◆ **AIM OF THE TASK**:
Up to and including the line that contains "to the LS using", return every line from the start of the data, unchanged.

[Stored items from a collection]
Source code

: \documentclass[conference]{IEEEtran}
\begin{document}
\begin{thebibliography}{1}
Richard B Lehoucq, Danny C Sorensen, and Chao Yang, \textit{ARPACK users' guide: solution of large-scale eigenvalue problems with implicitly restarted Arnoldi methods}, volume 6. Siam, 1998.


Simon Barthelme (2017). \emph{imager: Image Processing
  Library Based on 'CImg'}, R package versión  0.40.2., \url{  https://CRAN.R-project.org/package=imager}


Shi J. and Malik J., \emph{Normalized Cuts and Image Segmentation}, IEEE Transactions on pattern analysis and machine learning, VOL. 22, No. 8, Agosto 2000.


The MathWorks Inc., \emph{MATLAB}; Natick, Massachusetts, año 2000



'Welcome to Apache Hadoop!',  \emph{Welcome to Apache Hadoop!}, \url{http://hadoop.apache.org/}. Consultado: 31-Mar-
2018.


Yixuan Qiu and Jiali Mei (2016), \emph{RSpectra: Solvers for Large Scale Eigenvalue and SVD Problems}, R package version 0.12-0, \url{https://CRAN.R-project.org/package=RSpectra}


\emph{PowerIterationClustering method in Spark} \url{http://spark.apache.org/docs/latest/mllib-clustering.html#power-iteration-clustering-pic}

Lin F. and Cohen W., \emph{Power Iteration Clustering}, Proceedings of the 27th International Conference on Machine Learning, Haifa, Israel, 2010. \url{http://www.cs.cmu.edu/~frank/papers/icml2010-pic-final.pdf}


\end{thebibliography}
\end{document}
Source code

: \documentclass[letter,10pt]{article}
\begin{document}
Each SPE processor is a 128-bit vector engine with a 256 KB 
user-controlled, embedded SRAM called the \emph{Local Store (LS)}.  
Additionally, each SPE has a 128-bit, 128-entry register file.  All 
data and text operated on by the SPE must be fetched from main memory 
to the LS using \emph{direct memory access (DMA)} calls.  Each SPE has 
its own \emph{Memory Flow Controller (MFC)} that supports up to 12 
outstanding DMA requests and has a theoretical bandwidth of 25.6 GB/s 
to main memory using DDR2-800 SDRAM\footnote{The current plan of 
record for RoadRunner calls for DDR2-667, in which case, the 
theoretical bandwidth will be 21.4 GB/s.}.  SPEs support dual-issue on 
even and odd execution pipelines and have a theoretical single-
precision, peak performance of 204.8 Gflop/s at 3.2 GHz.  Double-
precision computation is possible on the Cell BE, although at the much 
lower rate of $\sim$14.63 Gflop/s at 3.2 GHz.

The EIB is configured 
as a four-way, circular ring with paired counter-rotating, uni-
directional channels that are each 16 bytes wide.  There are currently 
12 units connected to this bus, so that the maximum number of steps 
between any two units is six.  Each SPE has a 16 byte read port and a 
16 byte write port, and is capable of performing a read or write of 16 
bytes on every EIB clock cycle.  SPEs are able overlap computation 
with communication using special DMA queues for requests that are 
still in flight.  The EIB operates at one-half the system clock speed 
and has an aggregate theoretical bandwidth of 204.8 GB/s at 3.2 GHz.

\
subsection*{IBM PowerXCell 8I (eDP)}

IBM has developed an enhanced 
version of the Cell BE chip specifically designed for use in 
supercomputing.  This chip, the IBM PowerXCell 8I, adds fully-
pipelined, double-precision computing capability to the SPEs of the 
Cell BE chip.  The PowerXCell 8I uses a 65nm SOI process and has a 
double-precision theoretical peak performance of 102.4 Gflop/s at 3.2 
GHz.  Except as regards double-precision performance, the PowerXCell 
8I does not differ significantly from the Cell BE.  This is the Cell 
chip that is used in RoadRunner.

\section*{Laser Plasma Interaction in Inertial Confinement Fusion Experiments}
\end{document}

◆ **REPLY TO THE TASK**:
Source code

: \documentclass[conference]{IEEEtran}
\begin{document}
\begin{thebibliography}{1}
Richard B Lehoucq, Danny C Sorensen, and Chao Yang, \textit{ARPACK users' guide: solution of large-scale eigenvalue problems with implicitly restarted Arnoldi methods}, volume 6. Siam, 1998.


Simon Barthelme (2017). \emph{imager: Image Processing
  Library Based on 'CImg'}, R package versión  0.40.2., \url{  https://CRAN.R-project.org/package=imager}


Shi J. and Malik J., \emph{Normalized Cuts and Image Segmentation}, IEEE Transactions on pattern analysis and machine learning, VOL. 22, No. 8, Agosto 2000.


The MathWorks Inc., \emph{MATLAB}; Natick, Massachusetts, año 2000



'Welcome to Apache Hadoop!',  \emph{Welcome to Apache Hadoop!}, \url{http://hadoop.apache.org/}. Consultado: 31-Mar-
2018.


Yixuan Qiu and Jiali Mei (2016), \emph{RSpectra: Solvers for Large Scale Eigenvalue and SVD Problems}, R package version 0.12-0, \url{https://CRAN.R-project.org/package=RSpectra}


\emph{PowerIterationClustering method in Spark} \url{http://spark.apache.org/docs/latest/mllib-clustering.html#power-iteration-clustering-pic}

Lin F. and Cohen W., \emph{Power Iteration Clustering}, Proceedings of the 27th International Conference on Machine Learning, Haifa, Israel, 2010. \url{http://www.cs.cmu.edu/~frank/papers/icml2010-pic-final.pdf}


\end{thebibliography}
\end{document}
Source code

: \documentclass[letter,10pt]{article}
\begin{document}
Each SPE processor is a 128-bit vector engine with a 256 KB 
user-controlled, embedded SRAM called the \emph{Local Store (LS)}.  
Additionally, each SPE has a 128-bit, 128-entry register file.  All 
data and text operated on by the SPE must be fetched from main memory 
to the LS using \emph{direct memory access (DMA)} calls.  Each SPE has 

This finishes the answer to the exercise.